Herzliche Grüße aus Havanna, liebe Leser von smokersplanet.de!

Folge 2: Dienstag, 28.02.2012


Die Echtzeit-Kolumne vom XIV. Festival del Habano auf diesem Kanal von und mit 5TH Avenue-Marketingchef Christoph A. Puszkar

(cap) Vor einer Weile schon sind die Busse, die die Gäste des Festivals zu den Plantagen nach Pinar del Rio bringen, abgefahren. Einmal im Leben muss man einfach eine Tabakplantage gesehen und die Entstehung einer Cigarre von Anfang an mitbekommen haben. Deswegen kann ich jedem Besucher Cubas die Besichtigung einer solchen nur empfehlen. Da ich aber schon sehr oft auf den Tabakfeldern war, nutze ich den Dienstag immer sehr gern, um andere Termine wahrzunehmen.

Aber nun erst einmal schnell zu den Ereignissen am gestrigen Tag. Die Zugfahrt haben alle, wie mir gesagt wurde, sehr genossen. Die Landschaft Cubas ist reizvoll. Und wenn man diese mit guten Cigarren und toller Musik genießt, kann eigentlich nichts schiefgehen. Die Fahrt in einem Zug in Cuba ist noch dazu natürlich insofern interessant, weil derselbe technisch sicherlich nicht ganz europäischen oder gar deutschen Normen entspricht.

Für den Begrüßungsabend hat Habanos wieder exzellente Musiker engagiert. Mit ihrer Show ECLECTIC-US hielten Phil Manzanera, Jack Bruce und als Gast Augusto Enríquez die Zuhörer im Bann cubanischer Rhythmen. Ein tolles Erlebnis, das muss man sagen, wobei es, nach meinem Geschmack, eigentlich ein bisschen schade ist. Denn die Gäste freuen sich natürlich am meisten auf die Cigarre, die es immer im Anschluss an das Konzert gibt und können es eigentlich kaum erwarten. Gestern nun probierten wir erstmals die Cohiba Piramide Extra, eine Cigarre im Figurado-Format mit einem 54er Ringmaß und einer Länge von 160 mm. Ich fand sie ausgezeichnet, einfach super, das Warten hatte sich gelohnt! Erst spät kamen wir wieder ins Hotel.

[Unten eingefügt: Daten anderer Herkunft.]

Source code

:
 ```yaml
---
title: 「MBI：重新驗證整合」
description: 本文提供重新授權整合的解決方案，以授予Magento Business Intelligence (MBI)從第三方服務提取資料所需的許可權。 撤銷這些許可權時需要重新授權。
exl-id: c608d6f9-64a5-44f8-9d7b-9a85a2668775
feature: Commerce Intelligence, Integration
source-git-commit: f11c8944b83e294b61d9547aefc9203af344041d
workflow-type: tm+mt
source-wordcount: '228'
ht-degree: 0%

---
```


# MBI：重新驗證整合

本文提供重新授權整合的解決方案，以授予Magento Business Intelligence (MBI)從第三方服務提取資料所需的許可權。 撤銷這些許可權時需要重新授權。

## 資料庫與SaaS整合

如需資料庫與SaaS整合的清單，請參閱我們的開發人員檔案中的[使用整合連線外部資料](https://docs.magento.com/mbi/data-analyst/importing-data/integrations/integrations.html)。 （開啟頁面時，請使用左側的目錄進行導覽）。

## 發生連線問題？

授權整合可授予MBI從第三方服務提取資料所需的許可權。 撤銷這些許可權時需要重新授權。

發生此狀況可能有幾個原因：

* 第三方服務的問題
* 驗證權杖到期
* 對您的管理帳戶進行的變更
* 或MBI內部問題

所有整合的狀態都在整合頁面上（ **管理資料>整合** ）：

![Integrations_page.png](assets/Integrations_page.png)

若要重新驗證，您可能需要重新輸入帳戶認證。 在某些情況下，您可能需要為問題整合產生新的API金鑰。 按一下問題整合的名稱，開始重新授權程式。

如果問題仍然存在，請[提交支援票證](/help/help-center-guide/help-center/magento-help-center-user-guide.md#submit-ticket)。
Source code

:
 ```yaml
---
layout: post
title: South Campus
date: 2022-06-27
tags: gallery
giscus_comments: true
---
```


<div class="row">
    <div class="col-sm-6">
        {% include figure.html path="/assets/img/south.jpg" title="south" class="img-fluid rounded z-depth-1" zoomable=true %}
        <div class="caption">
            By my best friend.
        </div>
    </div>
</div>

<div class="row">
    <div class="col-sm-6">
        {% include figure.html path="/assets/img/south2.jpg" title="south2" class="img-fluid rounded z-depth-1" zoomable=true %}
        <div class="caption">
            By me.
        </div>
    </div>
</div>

Gestern gab Habanos S.A. auf einer Pressekonferenz, die ich am Vormittag besuchte, die aktuellen Zahlen für das Jahr 2011 bekannt. Der Umsatz weltweit ist um 9Prozent auf 401 Mio. US-Dollar gestiegen. Habanos hält damit einen Marktanteil (gerechnet natürlich ohne die USA) von 80Prozent. Ein Minus ist in Griechenland und Spanien zu verzeichnen, zufriedenstellend ist die Entwicklung vor allem in Deutschland, aber auch den Benelux-Staaten, Großbritannien, in Asien insgesamt, Russland und Brasilien. Auch die 5THAvenue konnte für 2011 das bisher beste Ergebnis der Firmengeschichte verzeichnen: Die Absätze stiegen gegenüber dem Vorjahr um 11,5Prozent im Wert und um 6,7Prozent in der Menge.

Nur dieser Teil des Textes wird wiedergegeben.